Segment Start: INPUT MATERIAL
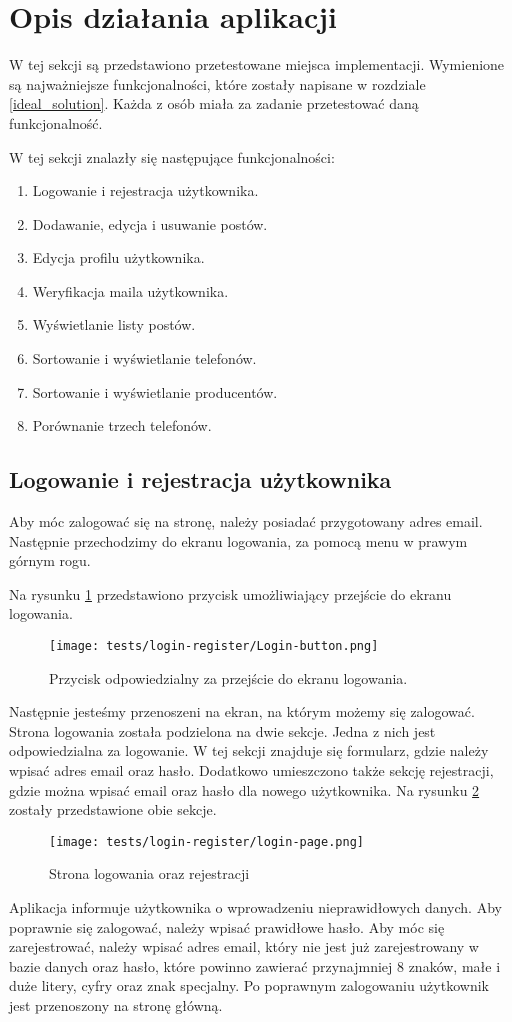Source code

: \section{Opis działania aplikacji}
W tej sekcji są przedstawiono przetestowane miejsca implementacji. Wymienione są najważniejsze funkcjonalności, które zostały napisane w rozdziale \ref{ideal_solution}. Każda z osób miała za zadanie przetestować daną funkcjonalność.

W tej sekcji znalazły się następujące funkcjonalności:
\begin{enumerate}
  \item Logowanie i rejestracja użytkownika.
  \item Dodawanie, edycja i usuwanie postów.
  \item Edycja profilu użytkownika.
  \item Weryfikacja maila użytkownika.
  \item Wyświetlanie listy postów.
  \item Sortowanie i wyświetlanie telefonów.
  \item Sortowanie i wyświetlanie producentów.
  \item Porównanie trzech telefonów.
\end{enumerate}

\subsection{Logowanie i rejestracja użytkownika}
Aby móc zalogować się na stronę, należy posiadać przygotowany adres email. Następnie przechodzimy do ekranu logowania, za pomocą menu w prawym górnym rogu.

Na rysunku \ref{login_menu} przedstawiono przycisk umożliwiający przejście do ekranu logowania.
\begin{figure}[H]
  \centering
  \texttt{[image: tests/login-register/Login-button.png]}
  \caption{Przycisk odpowiedzialny za przejście do ekranu logowania.}
  \label{login_menu}
\end{figure}
Następnie jesteśmy przenoszeni na ekran, na którym możemy się zalogować. Strona logowania została podzielona na dwie sekcje. Jedna z nich jest odpowiedzialna za logowanie. W tej sekcji znajduje się formularz, gdzie należy wpisać adres email oraz hasło. Dodatkowo umieszczono także sekcję rejestracji, gdzie można wpisać email oraz hasło dla nowego użytkownika. Na rysunku \ref{login_page} zostały przedstawione obie sekcje.
\begin{figure}[H]
  \centering
  \texttt{[image: tests/login-register/login-page.png]}
  \caption{Strona logowania oraz rejestracji}
  \label{login_page}
\end{figure}
Aplikacja informuje użytkownika o wprowadzeniu nieprawidłowych danych. Aby poprawnie się zalogować, należy wpisać prawidłowe hasło. Aby móc się zarejestrować, należy wpisać adres email, który nie jest już zarejestrowany w bazie danych oraz hasło, które powinno zawierać przynajmniej 8 znaków, małe i duże litery, cyfry oraz znak specjalny. Po poprawnym zalogowaniu użytkownik jest przenoszony na stronę główną. 

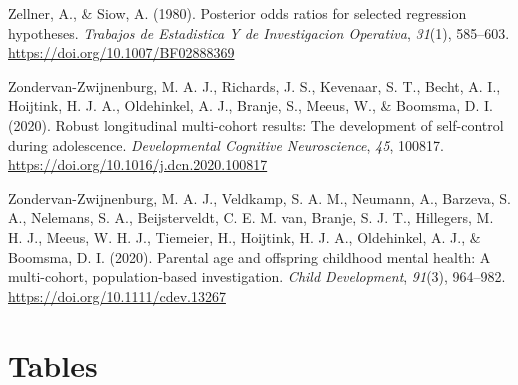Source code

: \documentclass[
]{interact}
\newlength{\cslhangindent}
\newlength{\cslentryspacingunit} %
\newenvironment{CSLReferences}[2] %
 {%
  \setlength{\parindent}{0pt}
  \ifodd #1
  \let\oldpar\par
  \def\par{\hangindent=\cslhangindent\oldpar}
  \fi
  \setlength{\parskip}{#2\cslentryspacingunit}
 }%
 {}
\begin{document}
\begin{CSLReferences}{1}{0}
\leavevmode{}%
Zellner, A., \& Siow, A. (1980). Posterior odds ratios for selected
regression hypotheses. \emph{Trabajos de Estadistica Y de Investigacion
Operativa}, \emph{31}(1), 585--603.
\url{https://doi.org/10.1007/BF02888369}

\leavevmode{}%
Zondervan-Zwijnenburg, M. A. J., Richards, J. S., Kevenaar, S. T.,
Becht, A. I., Hoijtink, H. J. A., Oldehinkel, A. J., Branje, S., Meeus,
W., \& Boomsma, D. I. (2020). Robust longitudinal multi-cohort results:
The development of self-control during adolescence. \emph{Developmental
Cognitive Neuroscience}, \emph{45}, 100817.
\url{https://doi.org/10.1016/j.dcn.2020.100817}

\leavevmode{}%
Zondervan-Zwijnenburg, M. A. J., Veldkamp, S. A. M., Neumann, A.,
Barzeva, S. A., Nelemans, S. A., Beijsterveldt, C. E. M. van, Branje, S.
J. T., Hillegers, M. H. J., Meeus, W. H. J., Tiemeier, H., Hoijtink, H.
J. A., Oldehinkel, A. J., \& Boomsma, D. I. (2020). Parental age and
offspring childhood mental health: A multi-cohort, population-based
investigation. \emph{Child Development}, \emph{91}(3), 964--982.
\url{https://doi.org/10.1111/cdev.13267}

\end{CSLReferences}

\normalsize

\newpage{}

\hypertarget{tables}{%
\section{Tables}\label{tables}}

\begin{table}[h]
\centering
{}
\end{table}
\end{document}
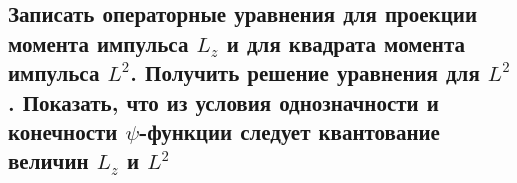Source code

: \subsection{Записать операторные уравнения для проекции момента импульса $L_z$ и для квадрата момента
импульса $L^2$. Получить решение уравнения для $L^2$. Показать, что из условия однозначности
и конечности $\psi$-функции следует квантование величин $L_z$ и $L^2$ }


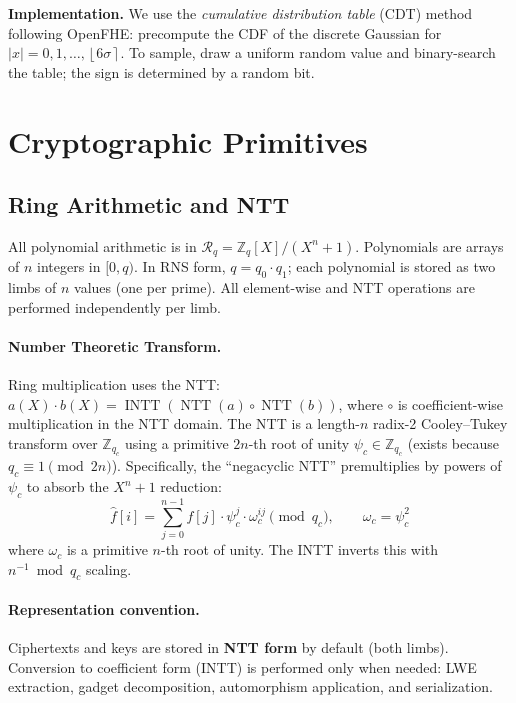 \documentclass[11pt,a4paper]{article}
\DeclareMathOperator{\NTT}{NTT}
\DeclareMathOperator{\INTT}{INTT}
\newcommand{\Z}{\mathbb{Z}}
\newcommand{\R}{\mathcal{R}}
\newcommand{\Rq}{\R_{q}}
\newcommand{\round}[1]{\left\lfloor #1 \right\rceil}
\begin{document}
\textbf{Implementation.}
We use the \emph{cumulative distribution table} (CDT) method following OpenFHE: precompute the CDF of the discrete Gaussian for $|x| = 0, 1, \ldots, \round{6\sigma}$.
To sample, draw a uniform random value and binary-search the table; the sign is determined by a random bit.

\section{Cryptographic Primitives}\label{sec:primitives}

\subsection{Ring Arithmetic and NTT}\label{sec:ring}

All polynomial arithmetic is in $\Rq = \Z_q[X]/(X^n+1)$.
Polynomials are arrays of $n$ integers in $[0, q)$.
In RNS form, $q = q_0 \cdot q_1$; each polynomial is stored as two limbs of $n$ values (one per prime).
All element-wise and NTT operations are performed independently per limb.

\paragraph{Number Theoretic Transform.}
Ring multiplication uses the NTT: $a(X) \cdot b(X) = \INTT(\NTT(a) \circ \NTT(b))$, where $\circ$ is coefficient-wise multiplication in the NTT domain.
The NTT is a length-$n$ radix-2 Cooley--Tukey transform over $\Z_{q_c}$ using a primitive $2n$-th root of unity $\psi_c \in \Z_{q_c}$ (exists because $q_c \equiv 1 \pmod{2n}$).
Specifically, the ``negacyclic NTT'' premultiplies by powers of $\psi_c$ to absorb the $X^n + 1$ reduction:
\[
    \hat{f}[i] = \sum_{j=0}^{n-1} f[j] \cdot \psi_c^{j} \cdot \omega_c^{ij} \pmod{q_c}, \qquad \omega_c = \psi_c^2
\]
where $\omega_c$ is a primitive $n$-th root of unity.
The INTT inverts this with $n^{-1} \bmod q_c$ scaling.

\paragraph{Representation convention.}
Ciphertexts and keys are stored in \textbf{NTT form} by default (both limbs).
Conversion to coefficient form (INTT) is performed only when needed: LWE extraction, gadget decomposition, automorphism application, and serialization.
\end{document}
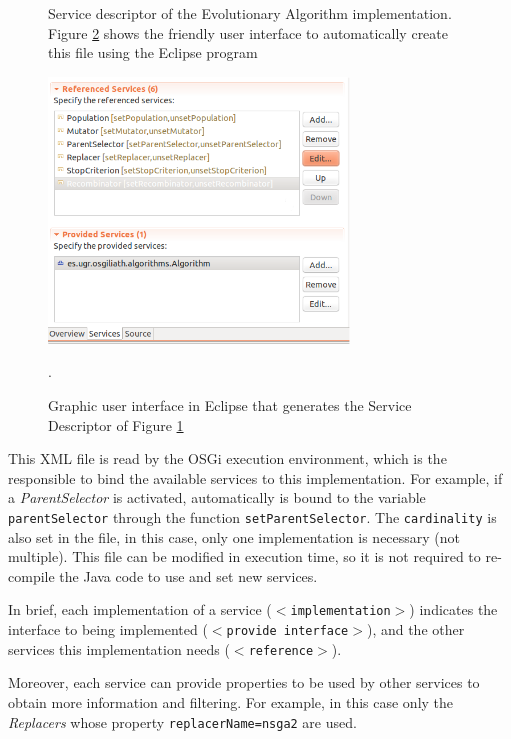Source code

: \begin{figure}
\usebox{\mintedboxDS}
\caption{Service descriptor of the Evolutionary Algorithm implementation.  Figure \ref{fig:xmlgui} shows the friendly user interface to automatically create this file using the Eclipse program} 
\label{fig:dsevo} 
\end{figure}

\begin{figure}
\centering
\includegraphics[width=8cm]{gfx/osgiliath/eclipse.png}

\caption{Graphic user interface in Eclipse that generates the Service Descriptor of Figure \ref{fig:dsevo} }.
\label{fig:xmlgui}
\end{figure}



This XML file is read by the OSGi execution environment, which is the
responsible to bind the available services to this implementation. For
example, if a {\em ParentSelector} is activated, automatically is
bound to the variable \texttt{ parentSelector} through the function \texttt{setParentSelector}. The \texttt{cardinality} is also set in the file,
in this case, only one implementation is necessary (not
multiple). This file can be modified in execution time, so it is not
required to re-compile the Java code to use and set new services. %

In brief, each implementation of a service (\texttt{$<$im\-ple\-men\-ta\-tion$>$}) indicates the interface to being implemented (\texttt{$<$pro\-vi\-de in\-ter\-fa\-ce$>$}), and the other services this implementation needs (\texttt{$<$re\-fe\-ren\-ce$>$}). 

Moreover, each service can provide properties to be used by other
services to obtain more information and filtering. For example, in
this case only the {\em Replacers} whose property \texttt{replacerName=nsga2} are used. 


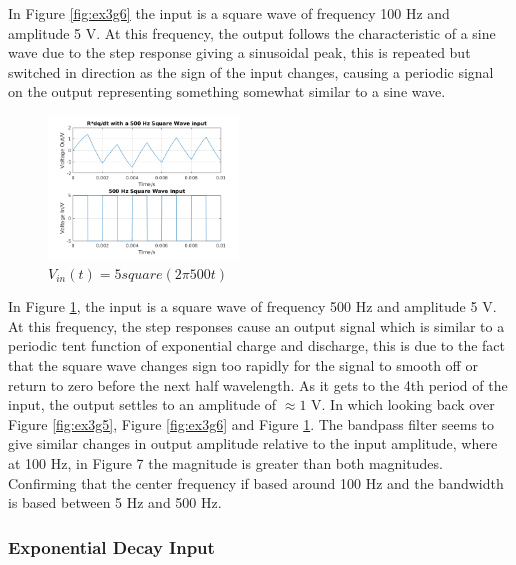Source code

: \documentclass[11pt,a4paper]{article}
\begin{document}
\vspace{5mm}In Figure \ref{fig:ex3g6} the input is a square wave of frequency 100 Hz and amplitude 5 V. At this frequency, the output follows the characteristic of a sine wave due to the step response giving a sinusoidal peak, this is repeated but switched in direction as the sign of the input changes, causing a periodic signal on the output representing something somewhat similar to a sine wave.

\begin{figure}
    \vspace{-5mm}
  		\includegraphics[width=0.45\textwidth]{Ex3_Figs/500Squ1.png}
	\vspace{-3mm}
  	\caption{$V_{in}(t)= 5square(2 \pi 500t)$}
  	\label{fig:ex3g7}
\end{figure}

\vspace{5mm}In Figure \ref{fig:ex3g7}, the input is a square wave of frequency 500 Hz and amplitude 5 V. At this frequency, the step responses cause an output signal which is similar to a periodic tent function of exponential charge and discharge, this is due to the fact that the square wave changes sign too rapidly for the signal to smooth off or return to zero before the next half wavelength. As it gets to the 4th period of the input, the output settles to an amplitude of $\approx 1$ V. In which looking back over Figure \ref{fig:ex3g5}, Figure \ref{fig:ex3g6} and Figure \ref{fig:ex3g7}. The bandpass filter seems to give similar changes in output amplitude relative to the input amplitude, where at 100 Hz, in Figure 7 the magnitude is greater than both magnitudes. Confirming that the center frequency if based around 100 Hz and the bandwidth is based between 5 Hz and 500 Hz.

\subsubsection{Exponential Decay Input}
\end{document}
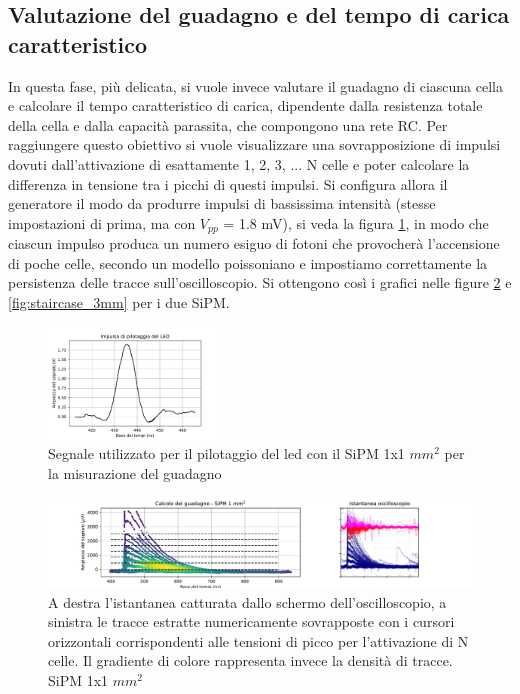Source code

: \documentclass[journal]{IEEEtran}
\begin{document}
\subsection{Valutazione del guadagno e del tempo di carica caratteristico}
In questa fase, più delicata, si vuole invece valutare il guadagno di ciascuna cella e calcolare il tempo caratteristico di carica, dipendente dalla resistenza totale della cella e dalla capacità parassita, che compongono una rete RC. Per raggiungere questo obiettivo si vuole visualizzare una sovrapposizione di impulsi dovuti dall'attivazione di esattamente 1, 2, 3, ... N celle e poter calcolare la differenza in tensione tra i picchi di questi impulsi. Si configura allora il generatore il modo da produrre impulsi di bassissima intensità (stesse impostazioni di prima, ma con $V_{pp}$ = 1.8 mV), si veda la figura \ref{fig:ledp}, in modo che ciascun impulso produca un numero esiguo di fotoni che provocherà l'accensione di poche celle, secondo un modello poissoniano e impostiamo correttamente la persistenza delle tracce sull'oscilloscopio. Si ottengono così i grafici nelle figure \ref{fig:staircase_1mm} e \ref{fig:staircase_3mm} per i due SiPM. 

\begin{figure}[H]%
\begin{center}
\includegraphics[width=0.40\textwidth]{analysis/output/SiPM_ledp.pdf}
\caption{Segnale utilizzato per il pilotaggio del led con il SiPM 1x1 $mm^2$ per la misurazione del guadagno}
\label{fig:ledp}
\end{center}
\end{figure}

\begin{figure}[t]%
\centering
\begin{center}
\includegraphics[trim = {100pt 0 0 0}, width=1.15\textwidth]{analysis/output/SiPM_1mm_gain_staircase.pdf}
\end{center}
\caption{A destra l'istantanea catturata dallo schermo dell'oscilloscopio, a sinistra le tracce estratte numericamente sovrapposte con i cursori orizzontali corrispondenti alle tensioni di picco per l'attivazione di N celle. Il gradiente di colore rappresenta invece la densità di tracce. SiPM 1x1 $mm^2$}
\label{fig:staircase_1mm}
\end{figure}
\end{document}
Segment End: INPUT MATERIAL
→ **EXERCISE DIRECTIONS**
Each line of the data that contains "cslentryspacingunit" belongs in the answer.

→ **EXPECTED ANSWER**
\newlength{\cslentryspacingunit} %
  \setlength{\parskip}{#2\cslentryspacingunit}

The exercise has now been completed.